=== Begin Enclosure ===

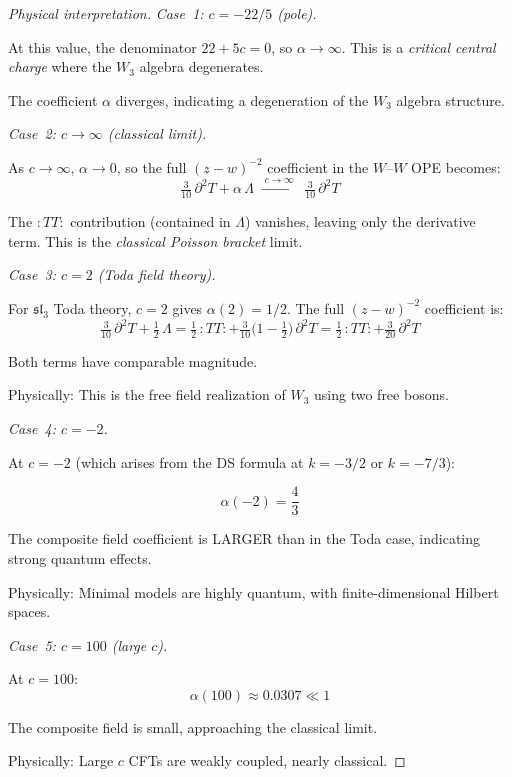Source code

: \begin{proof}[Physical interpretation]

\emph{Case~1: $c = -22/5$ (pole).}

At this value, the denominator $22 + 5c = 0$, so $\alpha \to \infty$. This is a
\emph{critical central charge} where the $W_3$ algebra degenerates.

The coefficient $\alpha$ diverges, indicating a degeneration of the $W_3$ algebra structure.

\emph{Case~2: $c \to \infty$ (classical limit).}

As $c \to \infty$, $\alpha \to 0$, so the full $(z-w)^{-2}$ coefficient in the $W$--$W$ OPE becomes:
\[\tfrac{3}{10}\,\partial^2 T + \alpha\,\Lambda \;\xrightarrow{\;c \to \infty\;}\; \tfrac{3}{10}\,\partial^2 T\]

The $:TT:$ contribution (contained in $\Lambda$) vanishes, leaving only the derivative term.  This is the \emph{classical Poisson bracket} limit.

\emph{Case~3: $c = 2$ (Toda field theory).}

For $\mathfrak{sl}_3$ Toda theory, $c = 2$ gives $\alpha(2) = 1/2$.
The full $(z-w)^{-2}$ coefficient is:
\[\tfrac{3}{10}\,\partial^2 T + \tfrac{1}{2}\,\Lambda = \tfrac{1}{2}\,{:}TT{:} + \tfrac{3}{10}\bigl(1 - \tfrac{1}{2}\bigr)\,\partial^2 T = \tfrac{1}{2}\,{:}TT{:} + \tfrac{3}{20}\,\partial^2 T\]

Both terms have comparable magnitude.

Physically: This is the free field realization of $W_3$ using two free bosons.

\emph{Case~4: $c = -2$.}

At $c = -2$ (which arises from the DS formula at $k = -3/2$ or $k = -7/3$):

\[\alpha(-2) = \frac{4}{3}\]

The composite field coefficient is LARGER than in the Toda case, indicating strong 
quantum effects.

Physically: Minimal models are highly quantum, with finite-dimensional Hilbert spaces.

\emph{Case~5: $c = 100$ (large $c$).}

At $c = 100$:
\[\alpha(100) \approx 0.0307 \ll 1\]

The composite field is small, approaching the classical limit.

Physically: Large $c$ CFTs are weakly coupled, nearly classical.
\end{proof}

=== End Enclosure ===
=== Begin Enclosure ===

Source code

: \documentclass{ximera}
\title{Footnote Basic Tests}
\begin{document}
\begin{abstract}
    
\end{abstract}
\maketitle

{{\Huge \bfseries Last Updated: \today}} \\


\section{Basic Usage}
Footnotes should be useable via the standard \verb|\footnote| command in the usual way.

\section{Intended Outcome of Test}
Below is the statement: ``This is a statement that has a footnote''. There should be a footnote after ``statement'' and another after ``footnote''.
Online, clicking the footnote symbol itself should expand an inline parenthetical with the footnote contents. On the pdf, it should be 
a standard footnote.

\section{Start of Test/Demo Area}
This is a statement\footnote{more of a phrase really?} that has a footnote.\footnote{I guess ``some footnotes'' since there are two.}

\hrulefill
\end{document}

=== End Enclosure ===
=== Begin Enclosure ===

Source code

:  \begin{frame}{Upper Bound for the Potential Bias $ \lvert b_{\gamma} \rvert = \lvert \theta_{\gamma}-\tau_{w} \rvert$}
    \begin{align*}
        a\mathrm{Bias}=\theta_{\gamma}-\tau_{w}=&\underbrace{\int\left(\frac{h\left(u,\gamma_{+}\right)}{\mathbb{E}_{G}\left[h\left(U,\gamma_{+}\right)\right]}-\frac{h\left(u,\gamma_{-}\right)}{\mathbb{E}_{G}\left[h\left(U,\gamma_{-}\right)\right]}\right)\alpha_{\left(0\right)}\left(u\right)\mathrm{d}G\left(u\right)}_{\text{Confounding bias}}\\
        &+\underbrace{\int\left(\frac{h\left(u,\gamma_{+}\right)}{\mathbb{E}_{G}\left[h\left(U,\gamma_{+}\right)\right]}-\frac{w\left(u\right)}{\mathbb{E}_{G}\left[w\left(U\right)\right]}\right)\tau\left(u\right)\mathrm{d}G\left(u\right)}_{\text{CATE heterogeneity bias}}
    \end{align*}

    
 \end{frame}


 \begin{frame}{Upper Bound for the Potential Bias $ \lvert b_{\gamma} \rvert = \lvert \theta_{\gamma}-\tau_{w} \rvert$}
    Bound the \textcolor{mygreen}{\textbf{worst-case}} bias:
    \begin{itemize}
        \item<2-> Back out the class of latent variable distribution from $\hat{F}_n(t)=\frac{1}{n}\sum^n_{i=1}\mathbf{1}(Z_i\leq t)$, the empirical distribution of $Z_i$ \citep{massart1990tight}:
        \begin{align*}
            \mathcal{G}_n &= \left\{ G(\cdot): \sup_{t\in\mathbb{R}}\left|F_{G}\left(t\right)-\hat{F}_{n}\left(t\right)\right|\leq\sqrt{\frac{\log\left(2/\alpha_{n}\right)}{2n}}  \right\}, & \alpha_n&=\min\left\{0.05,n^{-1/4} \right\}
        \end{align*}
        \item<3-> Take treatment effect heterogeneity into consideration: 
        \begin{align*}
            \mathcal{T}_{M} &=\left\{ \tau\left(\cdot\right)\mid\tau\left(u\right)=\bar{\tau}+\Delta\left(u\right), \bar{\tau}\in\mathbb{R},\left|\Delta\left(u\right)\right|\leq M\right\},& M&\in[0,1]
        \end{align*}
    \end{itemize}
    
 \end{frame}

=== End Enclosure ===

> [Work order] Each line of the data that contains "section" should be counted; please give only the number.

> [The completed task] 3